Personal information
- Date of birth: 15 August 1935
- Place of birth: Asmara, Italian Eritrea
- Date of death: 16 September 2022 (aged 87)
- Place of death: Ostia, Italy
- Position: Midfielder

Youth career
- 1950–1952: Stella Asmarina
- 1952–1953: Ferrovieri Asmara

Senior career*
- Years: Team / Apps / (Gls)
- 1953–1958: GS Gejeret
- 1958–1960: Asmara Calcio
- 1960–1973: Cotton Factory Club

International career
- 1960–1971: Ethiopia / 104 / (47)

Managerial career
- 1968–1973: Cotton Factory Club
- 1969–1970: Ethiopia
- 1974: Ethiopia
- 1974: Saint George
- 1975: Air Force FC
- 1976: EEPCO F.C.
- 1978: Ethiopia

Medal record
Representing Ethiopia
Men's football
Africa Cup of Nations
| Winner | 1962 Ethiopia |  |

= Luciano Vassallo =

Footballer (1935–2022)

Luciano Vassallo (15 August 1935 – 16 September 2022), also spelled Luciano Vassalo, was an Ethiopian footballer who played as a midfielder.
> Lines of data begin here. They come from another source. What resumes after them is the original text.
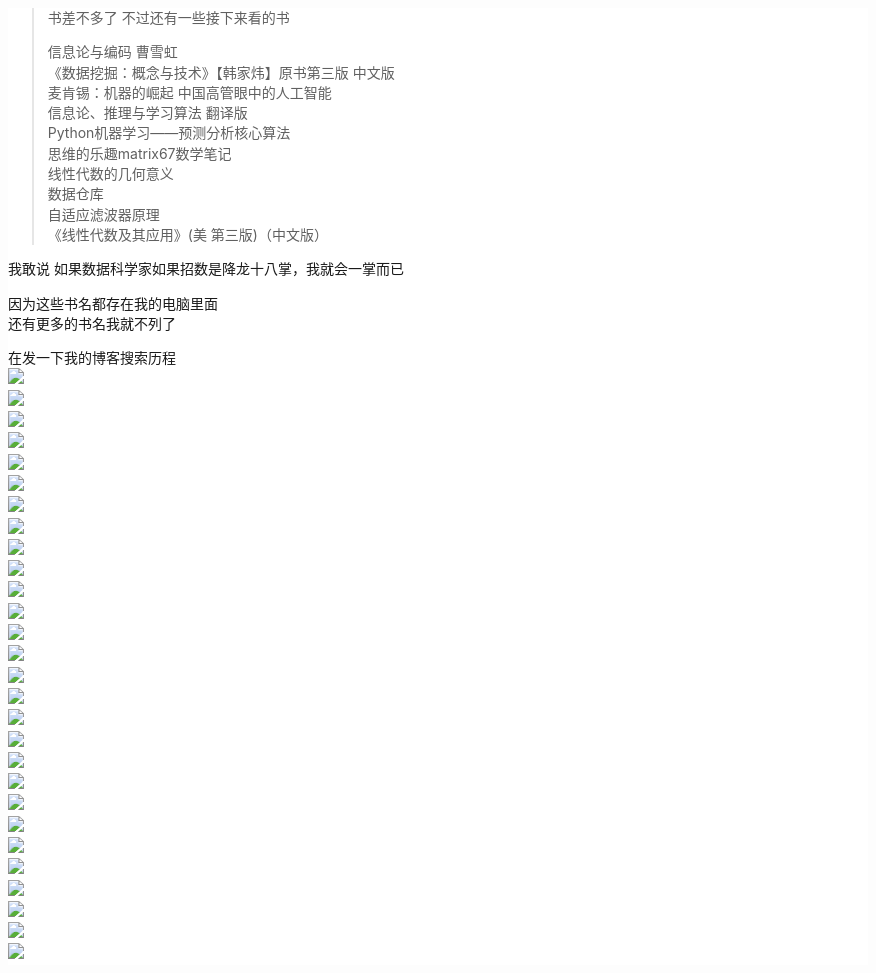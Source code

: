 >书差不多了 不过还有一些接下来看的书  
>  
>信息论与编码 曹雪虹  
>《数据挖掘：概念与技术》【韩家炜】原书第三版 中文版  
>麦肯锡：机器的崛起  中国高管眼中的人工智能  
>信息论、推理与学习算法  翻译版  
>Python机器学习——预测分析核心算法  
>思维的乐趣matrix67数学笔记  
>线性代数的几何意义  
>数据仓库  
>自适应滤波器原理  
>《线性代数及其应用》(美 第三版)（中文版）  
  
  
我敢说 如果数据科学家如果招数是降龙十八掌，我就会一掌而已  
  
因为这些书名都存在我的电脑里面  
还有更多的书名我就不列了   
  
在发一下我的博客搜索历程  
<img src="https://ypengit.github.io/images/img_0003.png"  style="text-align：center" />  
<img src="https://ypengit.github.io/images/img_0004.png"  style="text-align：center" />  
<img src="https://ypengit.github.io/images/img_0005.png"  style="text-align：center" />  
<img src="https://ypengit.github.io/images/img_0006.png"  style="text-align：center" />  
<img src="https://ypengit.github.io/images/img_0007.png"  style="text-align：center" />  
<img src="https://ypengit.github.io/images/img_0008.png"  style="text-align：center" />  
<img src="https://ypengit.github.io/images/img_0009.png"  style="text-align：center" />  
<img src="https://ypengit.github.io/images/img_0010.png"  style="text-align：center" />  
<img src="https://ypengit.github.io/images/img_0011.png"  style="text-align：center" />  
<img src="https://ypengit.github.io/images/img_0012.png"  style="text-align：center" />  
<img src="https://ypengit.github.io/images/img_0013.png"  style="text-align：center" />  
<img src="https://ypengit.github.io/images/img_0014.png"  style="text-align：center" />  
<img src="https://ypengit.github.io/images/img_0015.png"  style="text-align：center" />  
<img src="https://ypengit.github.io/images/img_0016.png"  style="text-align：center" />  
<img src="https://ypengit.github.io/images/img_0017.png"  style="text-align：center" />  
<img src="https://ypengit.github.io/images/img_0018.png"  style="text-align：center" />  
<img src="https://ypengit.github.io/images/img_0019.png"  style="text-align：center" />  
<img src="https://ypengit.github.io/images/img_0020.png"  style="text-align：center" />  
<img src="https://ypengit.github.io/images/img_0021.png"  style="text-align：center" />  
<img src="https://ypengit.github.io/images/img_0022.png"  style="text-align：center" />  
<img src="https://ypengit.github.io/images/img_0023.png"  style="text-align：center" />  
<img src="https://ypengit.github.io/images/img_0024.png"  style="text-align：center" />  
<img src="https://ypengit.github.io/images/img_0025.png"  style="text-align：center" />  
<img src="https://ypengit.github.io/images/img_0026.png"  style="text-align：center" />  
<img src="https://ypengit.github.io/images/img_0027.png"  style="text-align：center" />  
<img src="https://ypengit.github.io/images/img_0028.png"  style="text-align：center" />  
<img src="https://ypengit.github.io/images/img_0029.png"  style="text-align：center" />  
<img src="https://ypengit.github.io/images/img_0030.png"  style="text-align：center" />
Born in Italian Eritrea, he played for the Ethiopia national team in the 1960s, captaining the winning team at the 1962 African Cup of Nations, Ethiopia's only trophy to date. He was known for his skill, and mostly for his volleys, free kicks and penalties. He played professionally with Cotton Factory Club along with his half-brother Italo.

==Early life==
Luciano was born in Asmara to Vittorio Vassallo, an officer in the Italian rifle regiment and an Eritrean woman called Mebrak Abraham. Vittorio was transferred to Addis Ababa in 1937 and they never heard from him again. As mixed-race children they were marginalised at school and treated with contempt due to the Italian racial laws. This led Luciano to drop out of school during the third grade and study as a mechanic at a railway workshop.
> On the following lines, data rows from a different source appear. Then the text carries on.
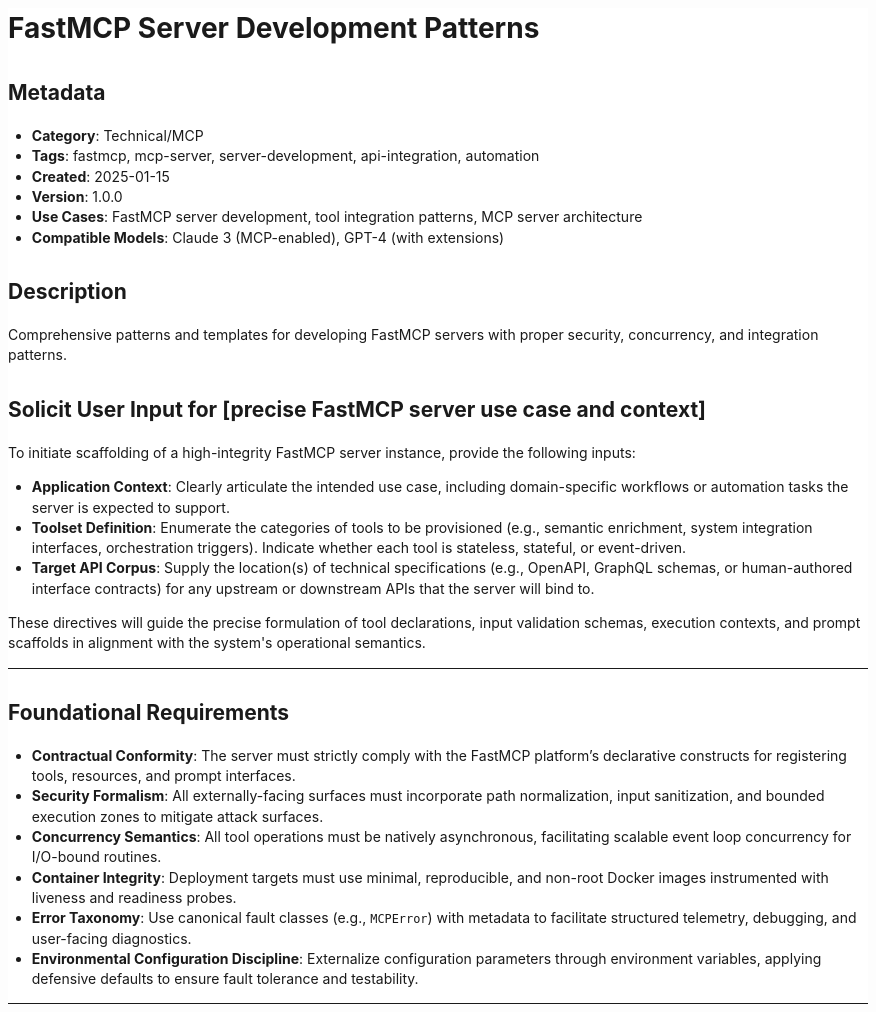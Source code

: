 # FastMCP Server Development Patterns

## Metadata
- **Category**: Technical/MCP
- **Tags**: fastmcp, mcp-server, server-development, api-integration, automation
- **Created**: 2025-01-15
- **Version**: 1.0.0
- **Use Cases**: FastMCP server development, tool integration patterns, MCP server architecture
- **Compatible Models**: Claude 3 (MCP-enabled), GPT-4 (with extensions)

## Description
Comprehensive patterns and templates for developing FastMCP servers with proper security, concurrency, and integration patterns.

## Solicit User Input for \[precise FastMCP server use case and context]

To initiate scaffolding of a high-integrity FastMCP server instance, provide the following inputs:

- **Application Context**: Clearly articulate the intended use case, including domain-specific workflows or automation tasks the server is expected to support.
- **Toolset Definition**: Enumerate the categories of tools to be provisioned (e.g., semantic enrichment, system integration interfaces, orchestration triggers). Indicate whether each tool is stateless, stateful, or event-driven.
- **Target API Corpus**: Supply the location(s) of technical specifications (e.g., OpenAPI, GraphQL schemas, or human-authored interface contracts) for any upstream or downstream APIs that the server will bind to.

These directives will guide the precise formulation of tool declarations, input validation schemas, execution contexts, and prompt scaffolds in alignment with the system's operational semantics.

---

## Foundational Requirements

- **Contractual Conformity**: The server must strictly comply with the FastMCP platform’s declarative constructs for registering tools, resources, and prompt interfaces.
- **Security Formalism**: All externally-facing surfaces must incorporate path normalization, input sanitization, and bounded execution zones to mitigate attack surfaces.
- **Concurrency Semantics**: All tool operations must be natively asynchronous, facilitating scalable event loop concurrency for I/O-bound routines.
- **Container Integrity**: Deployment targets must use minimal, reproducible, and non-root Docker images instrumented with liveness and readiness probes.
- **Error Taxonomy**: Use canonical fault classes (e.g., `MCPError`) with metadata to facilitate structured telemetry, debugging, and user-facing diagnostics.
- **Environmental Configuration Discipline**: Externalize configuration parameters through environment variables, applying defensive defaults to ensure fault tolerance and testability.

---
Luciano initially began playing football for Stella Asmarina, a team set up by the Vicarage Apostolic exclusively for Italo-Eritrean children. He started his footballing career as a left-back, before being moved to centre back then eventually into midfield where he became known as an advanced playmaker with a powerful shot.

==Club career==
Luciano played for GS Gejeret and GS Asmara, an Ethiopian team as Eritrea had been annexed in 1950. He signed to play for Cotton Factory Club of Dire Dawa in 1960, where, along with his half-brother, he won the Ethiopian First Division in 1960, 1962, 1963 and 1965. Luciano credited his experience as a mechanic for getting a job at the associated cotton plantation, which allowed him to receive a salary ten times that of a normal worker.

==International career==
Luciano played for the Ethiopia national team in the qualifying rounds for the 1962 FIFA World Cup. With his half-brother Italo, Luciano was part of the 1962 African Cup of Nations campaign, when Ethiopia won their only trophy to date. Prior to the campaign he was told to change his first and last name in order to sound like a real Ethiopian, which he refused. Luciano, captain of the team, scored two goals in the semifinal against Tunisia and the equalizer against Egypt in the final, (Note: Mengistu Worku was initially credited with scoring twice in the final, but later, one of his goals in the 84th minute was attributed to Luciano Vassallo.) before winning in extra time, thus he was tied for top scorer in the tournament with three goals along with Badawi Abdel Fattah. He was handed the trophy by His Highness Haile Selassie, despite an attempt to remove him from the captaincy in order to allow for an Ethiopian player to lift the trophy.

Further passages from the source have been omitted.